Me [21 M] with my girlfriend [18 F] of 5 months, out of nowhere tells me she wants to be by herself and doesn't want to talk anymore. How do I move past this and what could be going through her head?

I personally deal with it by being incredibly happy when I am in a relationship. Fair to say it doesn't balance out as well as I would have liked, but I feel like it evens out it whenever I'm with someone that's worth it.

It's just crazy for me to believe that things would end this way. I wasn't prepared for any of this. We were very good friends for 3 years so it's not like choosing to date as of 5 months ago was that huge of a step for us. In all honesty our honeymoon period was the entirety of the time I've known her, even up to last week until she decided to become distant and cut me out of her life. I can't stop overthinking in a scenario where I'm practically forced to question everything. I'm absolutely godawful at focusing on myself.

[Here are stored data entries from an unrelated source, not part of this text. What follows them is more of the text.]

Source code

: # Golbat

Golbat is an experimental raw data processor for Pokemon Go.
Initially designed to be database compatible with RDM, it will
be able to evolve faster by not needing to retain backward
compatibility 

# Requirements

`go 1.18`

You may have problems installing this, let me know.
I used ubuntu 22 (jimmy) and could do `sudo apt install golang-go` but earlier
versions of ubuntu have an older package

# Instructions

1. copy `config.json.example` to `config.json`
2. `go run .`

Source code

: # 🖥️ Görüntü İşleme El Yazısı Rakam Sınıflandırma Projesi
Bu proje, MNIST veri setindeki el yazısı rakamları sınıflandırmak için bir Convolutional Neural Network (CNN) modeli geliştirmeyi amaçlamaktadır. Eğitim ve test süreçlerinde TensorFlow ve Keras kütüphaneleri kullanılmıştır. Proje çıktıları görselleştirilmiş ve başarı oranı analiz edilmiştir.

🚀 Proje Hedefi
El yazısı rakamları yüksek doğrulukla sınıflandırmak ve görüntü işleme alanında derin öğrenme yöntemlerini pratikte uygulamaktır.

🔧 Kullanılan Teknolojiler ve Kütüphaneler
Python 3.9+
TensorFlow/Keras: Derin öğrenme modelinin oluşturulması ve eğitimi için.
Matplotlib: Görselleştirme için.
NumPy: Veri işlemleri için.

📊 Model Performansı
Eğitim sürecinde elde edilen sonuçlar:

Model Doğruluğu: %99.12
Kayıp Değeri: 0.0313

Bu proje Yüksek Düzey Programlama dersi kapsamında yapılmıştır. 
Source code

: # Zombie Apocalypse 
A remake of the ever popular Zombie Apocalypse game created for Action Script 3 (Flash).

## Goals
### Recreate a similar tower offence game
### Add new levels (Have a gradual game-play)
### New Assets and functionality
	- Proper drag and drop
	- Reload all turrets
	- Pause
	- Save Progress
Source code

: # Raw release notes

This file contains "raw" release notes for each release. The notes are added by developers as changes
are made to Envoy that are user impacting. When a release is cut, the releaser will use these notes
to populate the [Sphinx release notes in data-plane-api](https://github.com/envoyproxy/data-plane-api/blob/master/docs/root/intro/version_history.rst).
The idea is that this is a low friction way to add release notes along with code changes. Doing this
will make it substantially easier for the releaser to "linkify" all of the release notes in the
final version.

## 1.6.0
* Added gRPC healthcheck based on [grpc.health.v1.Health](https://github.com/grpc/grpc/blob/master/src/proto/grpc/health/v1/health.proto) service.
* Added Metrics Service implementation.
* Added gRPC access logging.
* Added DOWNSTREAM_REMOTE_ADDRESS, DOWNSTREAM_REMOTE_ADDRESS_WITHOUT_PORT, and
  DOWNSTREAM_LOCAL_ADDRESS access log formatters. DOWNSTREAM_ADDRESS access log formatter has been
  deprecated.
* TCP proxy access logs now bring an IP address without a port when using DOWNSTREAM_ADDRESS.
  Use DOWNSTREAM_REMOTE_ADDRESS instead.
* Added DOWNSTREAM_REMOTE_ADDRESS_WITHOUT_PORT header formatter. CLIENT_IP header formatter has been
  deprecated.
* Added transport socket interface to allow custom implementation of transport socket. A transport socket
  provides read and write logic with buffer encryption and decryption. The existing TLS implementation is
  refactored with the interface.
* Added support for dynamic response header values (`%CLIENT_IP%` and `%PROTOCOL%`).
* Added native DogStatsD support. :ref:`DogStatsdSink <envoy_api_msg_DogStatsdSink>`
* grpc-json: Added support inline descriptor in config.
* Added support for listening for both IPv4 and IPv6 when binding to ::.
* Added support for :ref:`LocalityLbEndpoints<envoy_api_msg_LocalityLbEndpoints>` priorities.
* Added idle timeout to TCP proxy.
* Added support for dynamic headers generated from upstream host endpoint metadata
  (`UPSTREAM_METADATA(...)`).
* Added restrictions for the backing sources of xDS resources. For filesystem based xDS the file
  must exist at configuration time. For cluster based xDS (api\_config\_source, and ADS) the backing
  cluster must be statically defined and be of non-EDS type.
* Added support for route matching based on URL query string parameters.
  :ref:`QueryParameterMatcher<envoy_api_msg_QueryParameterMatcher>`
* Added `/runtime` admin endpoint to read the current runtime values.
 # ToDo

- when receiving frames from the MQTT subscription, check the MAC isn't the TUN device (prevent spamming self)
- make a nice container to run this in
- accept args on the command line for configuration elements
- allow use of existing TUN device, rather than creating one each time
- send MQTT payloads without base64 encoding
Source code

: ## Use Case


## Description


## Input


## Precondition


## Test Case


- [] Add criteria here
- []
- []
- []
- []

I just don't know where I went wrong. I never expected anything from her. I never pushed her. I was never clingy. I encouraged her to do what she wants and explore considering she's born and raised in NY. For the 3 years I've known her as my best friend and the 5 months I spent in an official relationship with her, I can't help but feel that any human being in my position would feel any differently than I do.

I don't know if you read my whole story, but I've known her for well over 5 months to a high degree. At our ages, 3 years might as well be a decade.

The issue is no matter what I do, I feel empty without a relationship. My health is great as I consistently go to the gym and recently quit smoking, am in my fourth year of college since I took an accelerated course, have spent a lot of money on my little hobbies and interests, and have friends I would take a bullet for without hesitation. I have all of that and it just feels completely like nothing if I can't share that happiness with someone else.

I know it's strange but no matter how happy and fulfilled I am as a single person, I cannot bring myself to become truly happy unless I can share it with a partner; and this partner shared everything with me, including everything I listed.